Stored data:
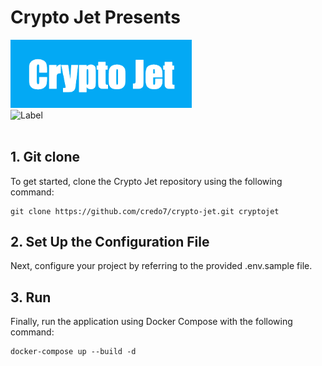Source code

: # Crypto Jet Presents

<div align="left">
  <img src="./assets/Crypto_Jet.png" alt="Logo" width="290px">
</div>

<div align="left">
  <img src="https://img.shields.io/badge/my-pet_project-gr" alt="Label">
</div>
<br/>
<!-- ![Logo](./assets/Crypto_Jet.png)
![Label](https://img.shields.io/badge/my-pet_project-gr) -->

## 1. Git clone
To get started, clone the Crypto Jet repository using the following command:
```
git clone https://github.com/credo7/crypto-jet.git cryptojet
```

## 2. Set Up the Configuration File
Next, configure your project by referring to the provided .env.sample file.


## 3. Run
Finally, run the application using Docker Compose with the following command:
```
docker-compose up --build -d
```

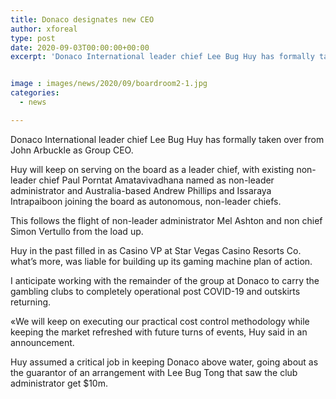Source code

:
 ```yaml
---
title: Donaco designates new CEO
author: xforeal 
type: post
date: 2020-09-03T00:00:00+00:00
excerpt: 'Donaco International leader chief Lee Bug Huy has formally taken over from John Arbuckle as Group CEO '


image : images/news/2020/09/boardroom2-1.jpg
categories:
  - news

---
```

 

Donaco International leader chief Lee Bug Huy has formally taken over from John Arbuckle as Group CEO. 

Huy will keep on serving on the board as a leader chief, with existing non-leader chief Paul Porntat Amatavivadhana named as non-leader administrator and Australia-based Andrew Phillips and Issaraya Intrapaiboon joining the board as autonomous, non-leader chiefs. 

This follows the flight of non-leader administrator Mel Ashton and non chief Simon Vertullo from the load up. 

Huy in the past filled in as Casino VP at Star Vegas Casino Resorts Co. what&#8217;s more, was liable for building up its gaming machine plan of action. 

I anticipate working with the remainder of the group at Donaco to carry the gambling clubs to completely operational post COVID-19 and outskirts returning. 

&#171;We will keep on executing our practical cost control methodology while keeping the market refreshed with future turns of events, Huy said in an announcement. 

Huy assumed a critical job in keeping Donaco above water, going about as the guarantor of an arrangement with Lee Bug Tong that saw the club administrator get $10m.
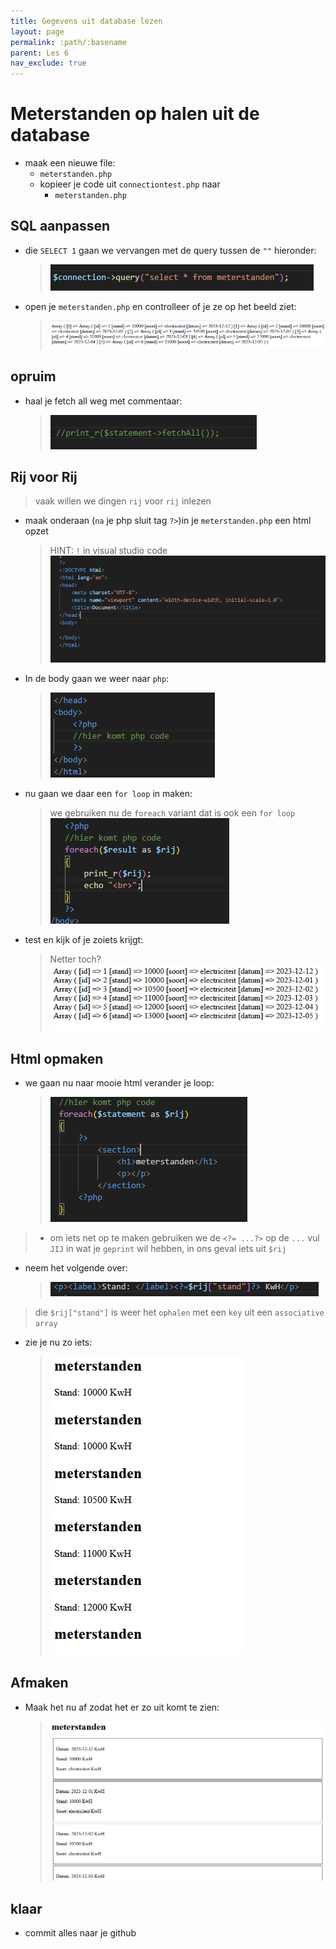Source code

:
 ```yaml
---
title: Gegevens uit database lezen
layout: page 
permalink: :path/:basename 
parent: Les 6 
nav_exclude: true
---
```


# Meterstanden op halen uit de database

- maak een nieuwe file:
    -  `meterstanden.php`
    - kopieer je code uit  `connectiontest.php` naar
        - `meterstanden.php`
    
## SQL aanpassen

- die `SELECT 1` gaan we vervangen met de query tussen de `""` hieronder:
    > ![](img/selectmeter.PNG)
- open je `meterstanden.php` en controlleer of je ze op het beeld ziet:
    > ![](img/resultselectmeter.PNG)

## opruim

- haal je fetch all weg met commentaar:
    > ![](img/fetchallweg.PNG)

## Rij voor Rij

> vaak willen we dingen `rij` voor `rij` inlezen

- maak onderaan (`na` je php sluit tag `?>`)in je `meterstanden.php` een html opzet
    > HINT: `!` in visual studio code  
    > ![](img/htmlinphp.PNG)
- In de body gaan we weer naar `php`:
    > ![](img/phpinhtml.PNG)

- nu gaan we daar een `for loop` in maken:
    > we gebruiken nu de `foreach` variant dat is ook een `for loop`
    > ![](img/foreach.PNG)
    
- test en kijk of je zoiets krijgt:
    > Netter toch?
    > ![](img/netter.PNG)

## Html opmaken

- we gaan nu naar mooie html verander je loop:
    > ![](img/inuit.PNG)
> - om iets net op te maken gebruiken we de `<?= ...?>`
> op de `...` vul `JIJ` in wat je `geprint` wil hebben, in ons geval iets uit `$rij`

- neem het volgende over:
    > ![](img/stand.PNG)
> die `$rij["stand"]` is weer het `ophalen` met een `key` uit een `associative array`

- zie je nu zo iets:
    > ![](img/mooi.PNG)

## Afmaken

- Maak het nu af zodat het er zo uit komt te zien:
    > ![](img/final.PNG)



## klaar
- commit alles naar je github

How to complete this task: Set the lines above down again, word for word, from the first through the one containing "as Group CEO."; pictures excluded.

Task answer:
Source code

: # Crypto Jet Presents

<div align="left">
  <img src="./assets/Crypto_Jet.png" alt="Logo" width="290px">
</div>

<div align="left">
  <img src="https://img.shields.io/badge/my-pet_project-gr" alt="Label">
</div>
<br/>
<!-- ![Logo](./assets/Crypto_Jet.png)
![Label](https://img.shields.io/badge/my-pet_project-gr) -->

## 1. Git clone
To get started, clone the Crypto Jet repository using the following command:
```
git clone https://github.com/credo7/crypto-jet.git cryptojet
```

## 2. Set Up the Configuration File
Next, configure your project by referring to the provided .env.sample file.


## 3. Run
Finally, run the application using Docker Compose with the following command:
```
docker-compose up --build -d
```

Source code

:
 ```yaml
---
title: Donaco designates new CEO
author: xforeal 
type: post
date: 2020-09-03T00:00:00+00:00
excerpt: 'Donaco International leader chief Lee Bug Huy has formally taken over from John Arbuckle as Group CEO '


image : images/news/2020/09/boardroom2-1.jpg
categories:
  - news

---
```

 

Donaco International leader chief Lee Bug Huy has formally taken over from John Arbuckle as Group CEO. 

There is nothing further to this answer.